I repurposed this toy chest I found at a local thrift shop this weekend and attempted to make a crypt. First time using the acrylic wash method for painting. Any tips on improving this piece? Is the paint job too “drippy”? Any tips for getting a more realistic look with the washes for future pieces?? All feedback welcome!
thanks!


----------



## Riff_JunkieSFR (Jul 11, 2011)

What a great idea to repurpose the old toy chest. I don't think the drippy look is bad, and depending on where it ends up & how much lighting is on it that could benefit it where as the detail on a more gentle wash may be completely lost in low light conditions. I have found that it's always better for it to look kind of cartoonish in the daylight so your painting work is not completely lost in the dark. It looks like you used a simliar method to the way that I do it; I water the paint way down and start at the top edges letting it run down the face of the piece and then I use a spray bottle with water in it to break up the hard edges. I usually do this in several layers to build it up. I also have seen others also mix in browns & greens to really add some detail. I know there are several members here that are much better at this than me that may be able to offer you some better advice. Great job on the prop, and welcom to the Forum!


----------



## Jnorm94 (Aug 24, 2021)

Riff_JunkieSFR said:


> What a great idea to repurpose the old toy chest. I don't think the drippy look is bad, and depending on where it ends up & how much lighting is on it that could benefit it where as the detail on a more gentle wash may be completely lost in low light conditions. I have found that it's always better for it to look kind of cartoonish in the daylight so your painting work is not completely lost in the dark. It looks like you used a simliar method to the way that I do it; I water the paint way down and start at the top edges letting it run down the face of the piece and then I use a spray bottle with water in it to break up the hard edges. I usually do this in several layers to build it up. I also have seen others also mix in browns & greens to really add some detail. I know there are several members here that are much better at this than me that may be able to offer you some better advice. Great job on the prop, and welcom to the Forum!

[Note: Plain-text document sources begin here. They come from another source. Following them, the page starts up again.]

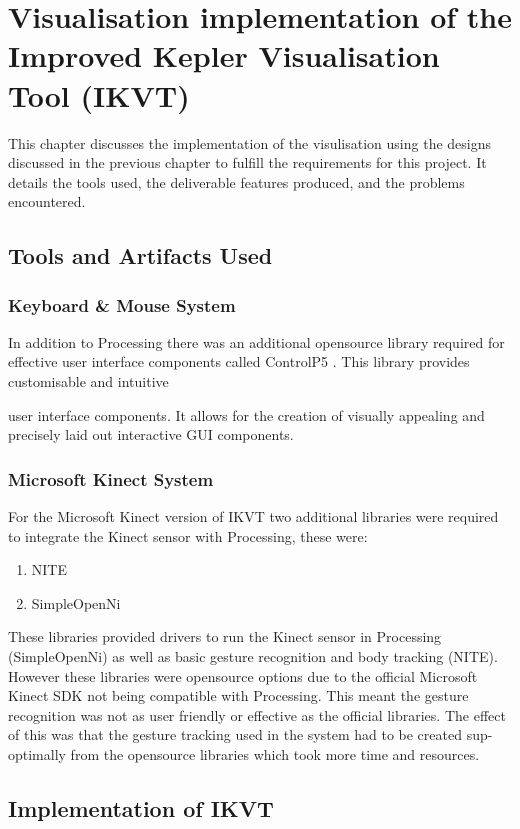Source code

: \chapter{Visualisation implementation of the Improved Kepler Visualisation Tool
(IKVT)}\label{C:sd}
This chapter discusses the implementation of the visulisation using the designs
discussed in the previous chapter to fulfill the requirements for this project.
It details the tools used, the deliverable features
produced, and the problems encountered. 

\section{Tools and Artifacts Used}
\subsection{Keyboard \& Mouse System}
In addition to Processing there was an additional opensource
library required for effective user interface components called ControlP5
\cite{controlp5}. This library provides customisable and intuitive

user interface components. It allows for the creation of visually appealing and
precisely
laid out interactive GUI components.

\subsection{Microsoft Kinect System}
For the Microsoft Kinect version of IKVT two additional libraries were required
to integrate the Kinect sensor
with Processing, these were:
\begin{enumerate}
 \item NITE \cite{nite}
 \item SimpleOpenNi \cite{simpleopenni}
\end{enumerate}
These libraries provided drivers to run the Kinect sensor in Processing
(SimpleOpenNi) as well
as basic gesture recognition and body tracking (NITE). However these libraries
were
opensource options due to the official Microsoft Kinect SDK not being compatible
with
Processing. This meant the gesture recognition was not as user friendly or
effective as the
official libraries. The effect of this was that the gesture tracking used in the
system had to be created sup-optimally from the opensource libraries which took
more time and resources. 

\section{Implementation of IKVT}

Thank you! Aha! I was trying to figure how to soften those lines, without totally losing them. I have a couple of greens and browns that I’ve been afraid of throwing on, for fear of ruining it. The spray bottle trick makes me feel more confident. Which areas make most sense to add those in? Corners and base mostly?
Thank you so much!


----------



## corey872 (Jan 10, 2010)

Looks fine to me! Since you specifically ask, If I had to do it, I might have done something 'blotchy' with the white/gray/black paints... sort of dab it on with a sponge, rolled up rag or crumpled up plastic sheet, then possibly left the drips for a blood red color! But there is a whole world of faux painting techniques out there depending on if you're trying to get marble, granite, concrete, or a thousand other surface finish looks.


----------



## Riff_JunkieSFR (Jul 11, 2011)

I definitely agree with Corey there, you can find yourself down a rabbit hole when it comes to chasing different techniques out there. When it comes to adding in the other colors I don't think there is an exact science to it, more or less just use them sparingly where you think they should be. I like to use a piece of scrap laying around when I am trying a painting technique out that I am unsure about to see how it turns out or figure out any tweaks I need to make before putting it on what I am working on. I would suggest doing that if possible or you want to try it in small areas of your prop to see how it looks and branch out from there. It always stinks to loose any time you have put into something, but the great thing about paint is if you don't like it you can always paint over it.


----------



## Fright Boy (Oct 1, 2014)

What a great idea! I agree with Riff, what might look "cartoonish" in daylight, might play out well in haunt lighting. Might I suggest you drag out one of your lights and hit it with that at night and see how it looks? Maybe take some dried flowers and lay on the lid. It could be that it just needs some other decoration instead of more paint.


----------



## SamhainPropworks (Nov 15, 2019)

I agree with Fright Boy, the paint job looks fine and in theme. I would add a large skull decoration to the side, a flat one. The one I used in this video of mine would be a perfect addition to that chest! 




I found them at Value Village here in Canada, I know they have a counterpart in the states that goes by a different name. I have seen them there multiple years so I think it is something they bring in yearly.


----------